Ich musste kurz ins Hotel zurück, denn ich unterlag dem Irrtum, dass Regen direkt auch Kälte bedeutet, das war ein Fehler. Ich war viel zu dick angezogen. Dann ging es wieder rein nach Palma de Mallorca, denn ich hatte Befürchtungen, dass an Gründonnerstag und Karfreitag dort alles geschlossen sein könnte. Stichwort Religiosität. Und ich wollte noch unbedingt in die Fundació Juan March sowie ein paar kulinarische Mitbringsel in den Markthallen einkaufen. Und bevor hier jetzt jemand falsche Hoffnungen hegt… ich meinte Mitbringsel für mich selbst.
Die Familie March habe ich ja schon einmal vor ein paar Jahren „vorgestellt“. Mögliche Folge des schlechten Gewissens über ihren zweifelhaften Reichtum sind zahlreiche karitative Aktivitäten und künstlerisches Mäzenatentum. Der Eintritt in die Villa March in der Sankt-Michael-Straße ist daher frei. Es finden sich 22 Säle mit je einer Handvoll Objekte moderner spanischer Künstlerinnen und Künstler. Klar, Dalí und Miró, aber auch eher unbekanntere Artisten. Ein Paar Stücke sind wirklich sehenswert.

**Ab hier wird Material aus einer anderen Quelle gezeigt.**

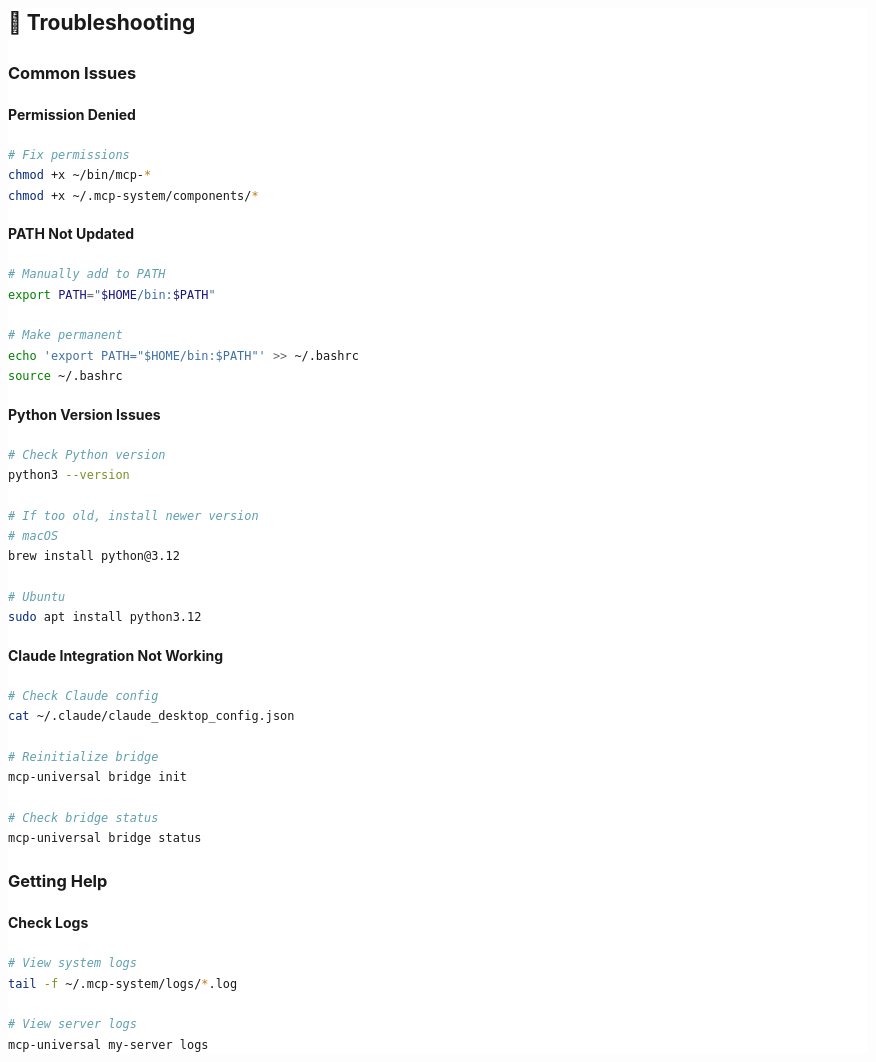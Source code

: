## 🔧 Troubleshooting

### Common Issues

#### Permission Denied
```bash
# Fix permissions
chmod +x ~/bin/mcp-*
chmod +x ~/.mcp-system/components/*
```

#### PATH Not Updated
```bash
# Manually add to PATH
export PATH="$HOME/bin:$PATH"

# Make permanent
echo 'export PATH="$HOME/bin:$PATH"' >> ~/.bashrc
source ~/.bashrc
```

#### Python Version Issues
```bash
# Check Python version
python3 --version

# If too old, install newer version
# macOS
brew install python@3.12

# Ubuntu
sudo apt install python3.12
```

#### Claude Integration Not Working
```bash
# Check Claude config
cat ~/.claude/claude_desktop_config.json

# Reinitialize bridge
mcp-universal bridge init

# Check bridge status
mcp-universal bridge status
```

### Getting Help

#### Check Logs
```bash
# View system logs
tail -f ~/.mcp-system/logs/*.log

# View server logs
mcp-universal my-server logs
```
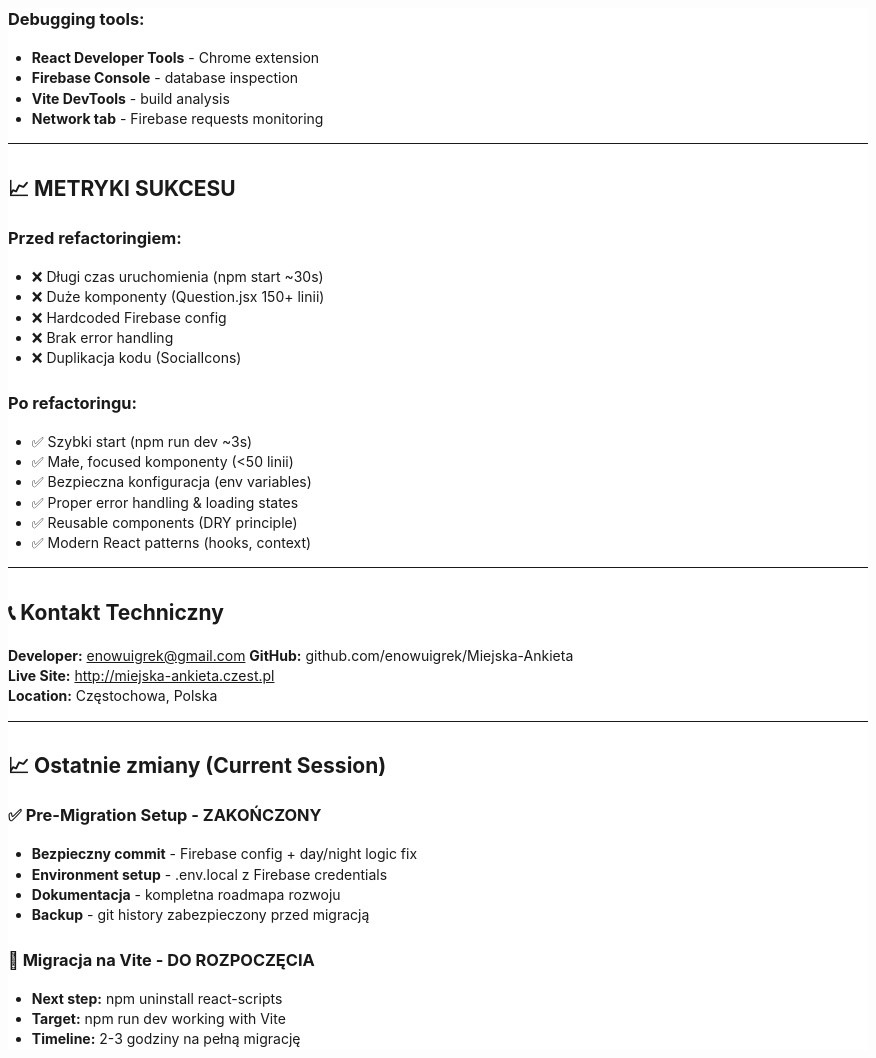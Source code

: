 
### **Debugging tools:**
- **React Developer Tools** - Chrome extension
- **Firebase Console** - database inspection
- **Vite DevTools** - build analysis
- **Network tab** - Firebase requests monitoring

---

## 📈 **METRYKI SUKCESU**

### **Przed refactoringiem:**
- ❌ Długi czas uruchomienia (npm start ~30s)
- ❌ Duże komponenty (Question.jsx 150+ linii)
- ❌ Hardcoded Firebase config
- ❌ Brak error handling
- ❌ Duplikacja kodu (SocialIcons)

### **Po refactoringu:**
- ✅ Szybki start (npm run dev ~3s)
- ✅ Małe, focused komponenty (<50 linii)
- ✅ Bezpieczna konfiguracja (env variables)
- ✅ Proper error handling & loading states
- ✅ Reusable components (DRY principle)
- ✅ Modern React patterns (hooks, context)

---

## 📞 **Kontakt Techniczny**
**Developer:** enowuigrek@gmail.com
**GitHub:** github.com/enowuigrek/Miejska-Ankieta  
**Live Site:** http://miejska-ankieta.czest.pl  
**Location:** Częstochowa, Polska

---

## 📈 **Ostatnie zmiany (Current Session)**

### ✅ **Pre-Migration Setup - ZAKOŃCZONY**
- **Bezpieczny commit** - Firebase config + day/night logic fix
- **Environment setup** - .env.local z Firebase credentials
- **Dokumentacja** - kompletna roadmapa rozwoju
- **Backup** - git history zabezpieczony przed migracją

### 🔄 **Migracja na Vite - DO ROZPOCZĘCIA**
- **Next step:** npm uninstall react-scripts
- **Target:** npm run dev working with Vite
- **Timeline:** 2-3 godziny na pełną migrację
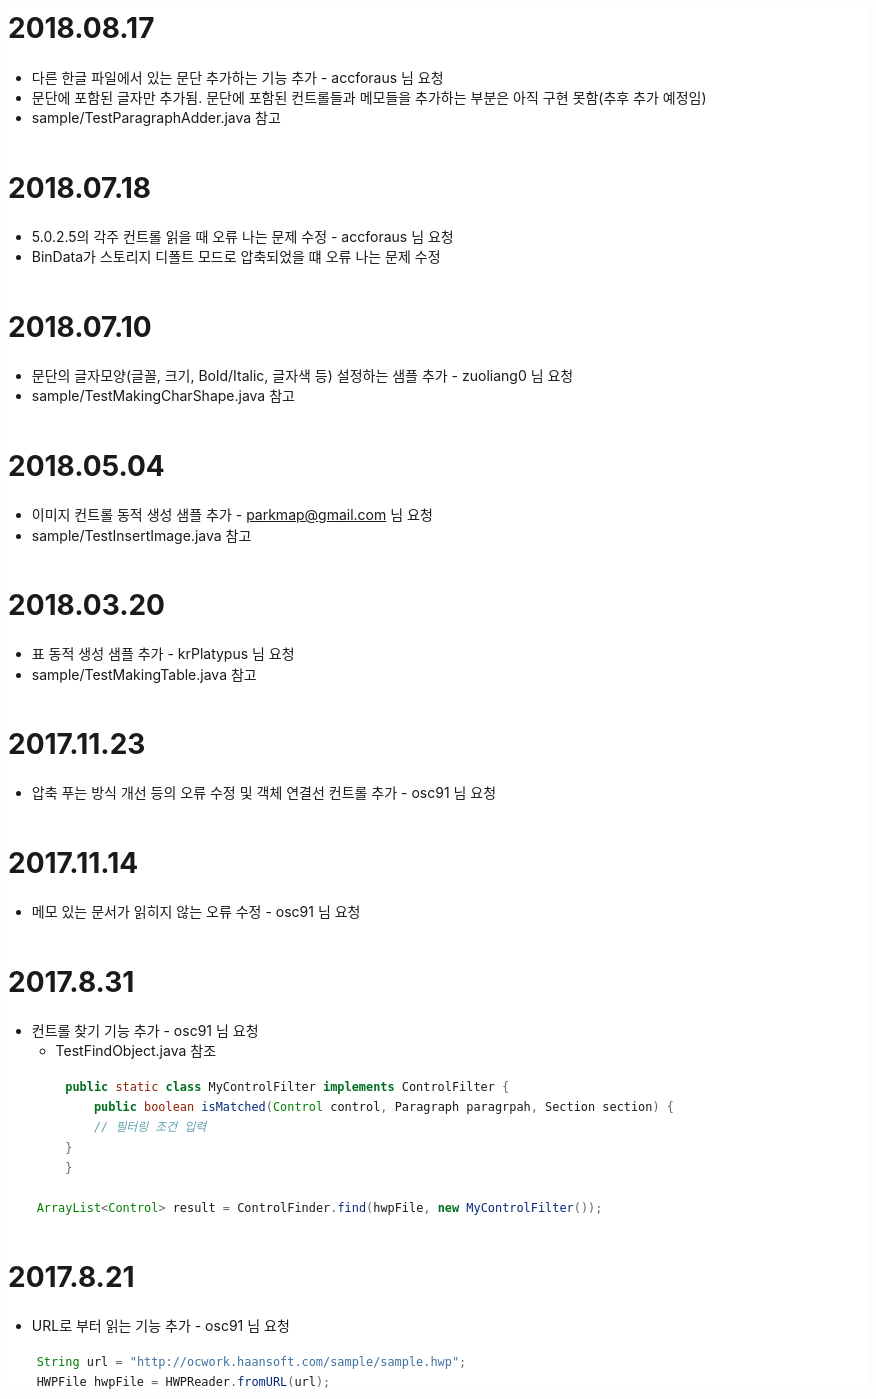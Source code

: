2018.08.17
=========================================================================================
* 다른 한글 파일에서 있는 문단 추가하는 기능 추가 - accforaus 님 요청
* 문단에 포함된 글자만 추가됨. 문단에 포함된 컨트롤들과 메모들을 추가하는 부분은 아직 구현 못함(추후 추가 예정임) 
* sample/TestParagraphAdder.java 참고

2018.07.18
=========================================================================================
* 5.0.2.5의 각주 컨트롤 읽을 때 오류 나는 문제 수정  - accforaus 님 요청
* BinData가 스토리지 디폴트 모드로 압축되었을 떄 오류 나는 문제 수정

2018.07.10
=========================================================================================
* 문단의 글자모양(글꼴, 크기, Bold/Italic, 글자색 등) 설정하는 샘플 추가 - zuoliang0 님 요청
* sample/TestMakingCharShape.java 참고

2018.05.04 
=========================================================================================
* 이미지 컨트롤 동적 생성 샘플 추가 - parkmap@gmail.com 님 요청
* sample/TestInsertImage.java 참고

2018.03.20
=========================================================================================
* 표 동적 생성 샘플 추가 - krPlatypus 님 요청
* sample/TestMakingTable.java 참고

2017.11.23
=========================================================================================
* 압축 푸는 방식 개선 등의 오류 수정 및 객체 연결선 컨트롤 추가 - osc91 님 요청

2017.11.14
=========================================================================================
* 메모 있는 문서가 읽히지 않는 오류 수정 - osc91 님 요청

2017.8.31
=========================================================================================
* 컨트롤 찾기 기능 추가 - osc91 님 요청
	- TestFindObject.java 참조
```java
    	public static class MyControlFilter implements ControlFilter {
    		public boolean isMatched(Control control, Paragraph paragrpah, Section section) {
	   		// 필터링 조건 입력 
		}
    	}
	
	ArrayList<Control> result = ControlFinder.find(hwpFile, new MyControlFilter());
```

2017.8.21
=========================================================================================
* URL로 부터 읽는 기능 추가 - osc91 님 요청

```java
	String url = "http://ocwork.haansoft.com/sample/sample.hwp";
	HWPFile hwpFile = HWPReader.fromURL(url); 
```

Die Markthallen waren natürlich so spät wieder wie ausgestorben. Ab Mittag nämlich schließt ein Lädchen nach dem anderen. Ich konnte trotzdem noch etwas mallorquinischen Käse und Wurst erstehen. Und ein bisschen konserviertes Meeresgetier. Und natürlich teile ich das doch. ¡Atención! Spanisch-Kurs: Dienstag müsst Ihr mir helfen. Denn eine ganze Sobrasada schaffe nicht einmal ich 🙂
Um halb Acht machte ich mich dann auf zur „Haltestelle des Meeres“, la Parada del Mar. Ich war sehr gespannt, ob meine Ein-Mann-Reservierung auch im System gelandet war. Aber beim „13%“ hatte es ja auch geklappt.
Also, ich war completamente überfordert. Als ich ankam, stand schon eine riesige Schlange vor der Tür, darunter sehr viele Asiaten, die sich in kurzen Abständen quasi verdoppelten und vordrängelten. Irgendwann fragte jemand aus der Menge, wie viele Familienmitglieder denn noch zu erwarten wären, schließlich hätten ja alle Reservierungen. Hm. Gottseidank kam das von Spaniern. Nun gut, irgendwann war ich mal dran und wollte den Fischvariationsteller ordern. Nee, sorry, das ginge nur zu zweit oder mehr. „Und jetzt?“ – “ Sie zeigen jetzt in der Theke auf das, was Sie essen möchten, dann wird das abgewogen, zubereitet und Ihnen gebracht. Vorher müssen sie aber noch zur Bar, um etwas zu trinken zu bestellen“. Ich fühlte mich zuerst wie in einer Systemgastronomie, etwas unwohl und zeigte einfach auf Boquerones, Chipirones und Mejillones. An der Bar fragte ich nach einer Flasche Rosé, und wählte den hellsten. Später merkte ich, es war auch der teuerste. Ich habe scheinbar einfach einen guten Geschmack!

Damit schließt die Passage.